-- Exercise inputs follows --

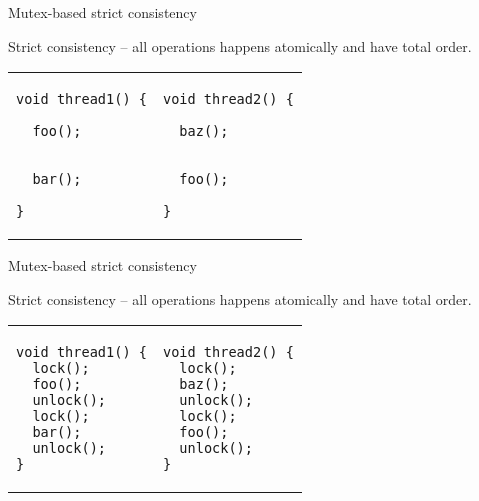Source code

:\begin{frame}{Mutex-based strict consistency}

Strict consistency -- all operations happens atomically and have total order.

\begin{tabular}{p{} p{}}

\begin{verbatim}
void thread1() {

  foo();
  

  bar();

}
\end{verbatim}

&

\begin{verbatim}
void thread2() {

  baz();
  

  foo();

}
\end{verbatim}

\end{tabular}

\end{frame}

\begin{frame}{Mutex-based strict consistency}

Strict consistency -- all operations happens atomically and have total order.
\begin{tabular}{p{} p{}}

\begin{verbatim}
void thread1() {
  lock();
  foo();
  unlock();
  lock();
  bar();
  unlock();
}
\end{verbatim}

&

\begin{verbatim}
void thread2() {
  lock();
  baz();
  unlock();
  lock();
  foo();
  unlock();
}
\end{verbatim}

\end{tabular}

\end{frame}


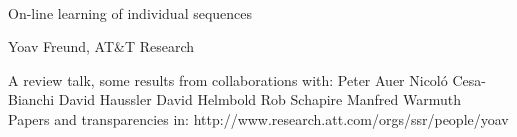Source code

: 
\newcommand{\withpsfigs}[1]{#1}
\withpsfigs{}

\oddsidemargin=1pt
\evensidemargin=1pt

\newcommand{\loss}[2]{\ell_{#1}^{#2}} %
\newcommand{\TEloss}[1]{L_{#1}}	%
\newcommand{\BEloss}{L_{\min}}	%
\newcommand{\TAloss}{L_A}	%
\newcommand{\weight}[2]{W_{#1}^{#2}} %
\newcommand{\Nweight}[2]{V_{#1}^{#2}}	%
\newcommand{\dweight}[2]{w^{#2}(#1)} %
\newcommand{\btheta}{\hat{\theta}}

\newcommand{\bt}{$\bullet$~}

\textwidth=6.5in
\topmargin=-20pt
\headheight=12pt
\headsep=12pt
\textheight=8.5in

\def\topfraction{0.99}
\def\floatpagefraction{0.99}
\def\textfraction{0.1} %

\pagestyle{empty}


\newcommand{\mRule}{\rule{6.35in}{0.01in}}


\begin{LARGE}
\begin{center}
~\newline \newline \newline \newline 
\begin{Huge}
On-line learning of individual sequences
\end{Huge}
\newline \newline \newline \newline 
Yoav Freund, AT\&T Research
\end{center}
\vspace{1in}
A review talk, some results from collaborations with:\newline
\newline
Peter Auer \newline\newline
Nicol\'{o} Cesa-Bianchi \newline\newline
David Haussler \newline\newline
David Helmbold \newline\newline
Rob Schapire \newline\newline
Manfred Warmuth
~\newline\newline\newline
Papers and transparencies in:\newline
http://www.research.att.com/orgs/ssr/people/yoav
\end{LARGE}

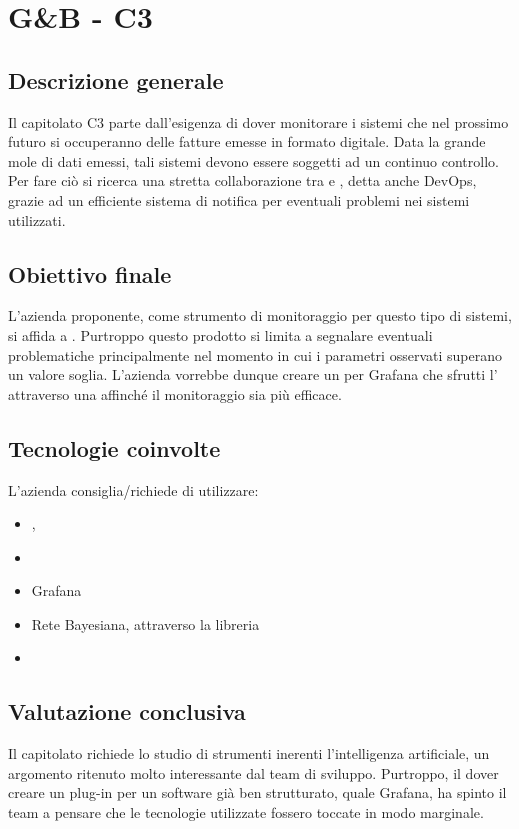 \section{G\&B - C3} \label{c3}
    \subsection{Descrizione generale}
    Il capitolato C3 parte dall'esigenza di dover monitorare i sistemi che nel prossimo futuro si occuperanno delle fatture emesse in formato digitale.
    Data la grande mole di dati emessi, tali sistemi devono essere soggetti ad un continuo controllo. Per fare ciò si ricerca una stretta collaborazione
    tra  e , detta anche DevOps, grazie ad un efficiente sistema di notifica per eventuali problemi nei sistemi utilizzati.

    \subsection{Obiettivo finale}
    L'azienda proponente, come strumento di monitoraggio per questo tipo di sistemi, si affida a . Purtroppo questo prodotto si limita a
    segnalare eventuali problematiche principalmente nel momento in cui i parametri osservati superano un valore soglia. L'azienda vorrebbe dunque creare un 
    per Grafana che sfrutti l' attraverso una  affinché il monitoraggio sia più efficace.

    \subsection{Tecnologie coinvolte}
    L'azienda consiglia/richiede di utilizzare:
    \begin{itemize}
    	\item {}, 
    	\item {}
    	\item Grafana
    	\item Rete Bayesiana, attraverso la libreria 
    	\item {}
    \end{itemize}

    \subsection{Valutazione conclusiva}
    Il capitolato richiede lo studio di strumenti inerenti l'intelligenza artificiale, un argomento ritenuto molto interessante dal team di sviluppo.
    Purtroppo, il dover creare un plug-in per un software già ben strutturato, quale Grafana, ha spinto il team a pensare che le tecnologie utilizzate fossero
    toccate in modo marginale.

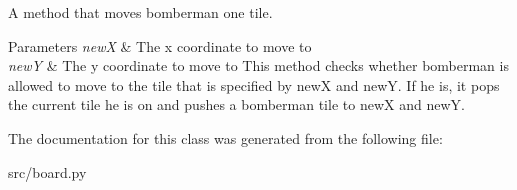 A method that moves bomberman one tile. 


\begin{DoxyParams}{Parameters}
{\em new\+X} & The x coordinate to move to \\
\hline
{\em new\+Y} & The y coordinate to move to This method checks whether bomberman is allowed to move to the tile that is specified by new\+X and new\+Y. If he is, it pops the current tile he is on and pushes a bomberman tile to new\+X and new\+Y. \\
\hline
\end{DoxyParams}


The documentation for this class was generated from the following file\+:\begin{DoxyCompactItemize}
\item 
src/board.\+py\end{DoxyCompactItemize}
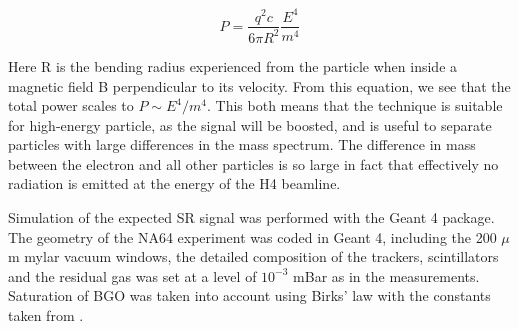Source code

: \begin{equation}
  \label{eq:srd-power}
  P = \frac{q^2 c}{6 \pi R^2}\frac{E^4}{m^4}
\end{equation}

Here R is the bending radius experienced from the particle when inside a magnetic field B perpendicular to its velocity. From this equation, we see that the total power scales to $P\sim E^4/m^4$. This both means that the technique is suitable for high-energy particle, as the signal will be boosted, and is useful to separate particles with large differences in the mass spectrum. The difference in mass between the electron and all other particles is so large in fact that effectively no radiation is emitted at the energy of the H4 beamline. 

Simulation of the expected SR signal was performed with the Geant 4 package\cite{ALLISON2016186,1610988,AGOSTINELLI2003250}.
The geometry of the NA64 experiment was coded in Geant 4, including the 200 $\mu$m mylar vacuum windows, the detailed composition of the trackers, scintillators and the residual gas was set at a level of $10^{-3}$ mBar as in the measurements. Saturation of BGO was taken into account using Birks' law with the constants taken from \cite{AVDEICHIKOV2002251}.

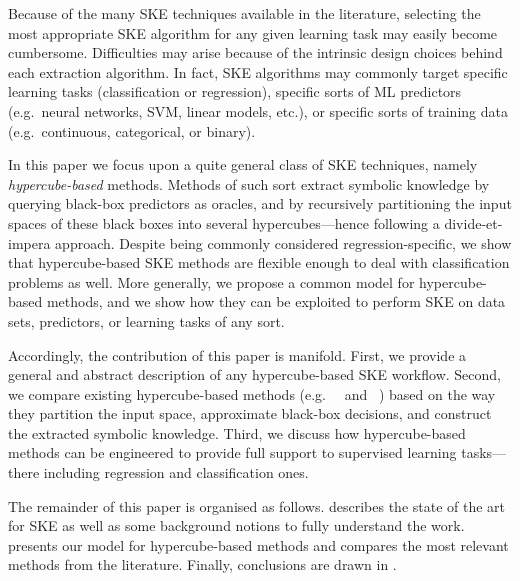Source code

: \documentclass[
]{ceurart}
\begin{document}
Because of the many SKE techniques available in the literature, selecting the most appropriate SKE algorithm for any given learning task may easily become cumbersome.
%
Difficulties may arise because of the intrinsic design choices behind each extraction algorithm.
%
In fact, SKE algorithms may commonly target specific learning tasks (classification or regression), specific sorts of ML predictors (e.g.\ neural networks, SVM, linear models, etc.), or specific sorts of training data (e.g.\ continuous, categorical, or binary).

In this paper we focus upon a quite general class of SKE techniques, namely \emph{hypercube-based} methods.
%
Methods of such sort extract symbolic knowledge by querying black-box predictors as oracles, and by recursively partitioning the input spaces of these black boxes into several hypercubes---hence following a divide-et-impera approach.
%
Despite being commonly considered regression-specific, we show that hypercube-based SKE methods are flexible enough to deal with classification problems as well.
%
More generally, we propose a common model for hypercube-based methods, and we show how they can be exploited to perform SKE on data sets, predictors, or learning tasks of any sort.

Accordingly, the contribution of this paper is manifold.
%
First, we provide a general and abstract description of any hypercube-based SKE workflow.
%
Second, we compare existing hypercube-based methods (e.g.\ \iter{}~\cite{huysmans2006iter} and \gridex{}~\cite{gridex-extraamas2021}) based on the way they partition the input space, approximate black-box decisions, and construct the extracted symbolic knowledge.
%
Third, we discuss how hypercube-based methods can be engineered to provide full support to supervised learning tasks---there including regression and classification ones.
%

The remainder of this paper is organised as follows.
%
 describes the state of the art for SKE as well as some background notions to fully understand the work.
%
 presents our model for hypercube-based methods and compares the most relevant methods from the literature. %
%
Finally, conclusions are drawn in .
\end{document}
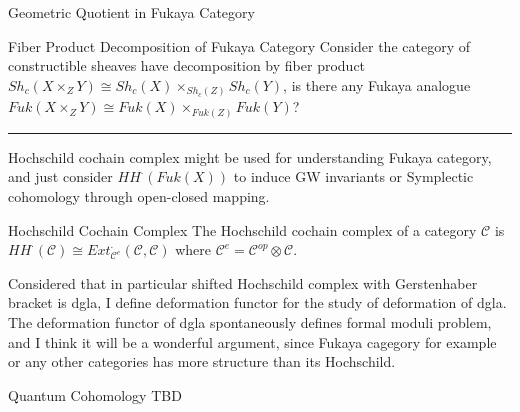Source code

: \documentclass{article}
\begin{document}
\begin{conjecture}{Geometric Quotient in Fukaya Category}{}
\end{conjecture}


\begin{conjecture}{Fiber Product Decomposition of Fukaya Category}{}
Consider the category of constructible sheaves have decomposition by fiber product
$Sh_c(X\times_Z Y) \cong Sh_c(X) \times_{Sh_c(Z)} Sh_c(Y)$,
is there any Fukaya analogue $Fuk(X\times_Z Y) \cong Fuk(X) \times_{Fuk(Z)} Fuk(Y)$?
\end{conjecture}






\vspace{0.5cm}
\noindent\rule{\textwidth}{0.4pt}
\vspace{0.5cm}

\noindent
Hochschild cochain complex might be used for understanding Fukaya category,
and just consider $HH^\cdot (Fuk(X))$ to induce GW invariants or Symplectic cohomology through open-closed mapping. \\

\begin{definition}{Hochschild Cochain Complex}{}
The Hochschild cochain complex of a category $\mathcal{C}$ is
$HH^\cdot (\mathcal{C}) \cong Ext_{\mathcal{C}^e}^\cdot (\mathcal{C}, \mathcal{C})$ 
where $\mathcal{C}^e= \mathcal{C}^{op}\otimes \mathcal{C}$.
\end{definition}


\noindent
Considered that in particular shifted Hochschild complex with Gerstenhaber bracket is dgla,
I define deformation functor for the study of deformation of dgla.
The deformation functor of dgla spontaneously defines formal moduli problem, and I think it will be a wonderful argument, 
since Fukaya cagegory for example or any other categories has more structure than its Hochschild. \\



\begin{definition}{Quantum Cohomology}{}
TBD
\end{definition}
\end{document}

-- Exercise inputs concluded --

> Task goal: Among the entries, how many lines contain the string "textwidth"? Give the number without anything else.

> Task answer: 2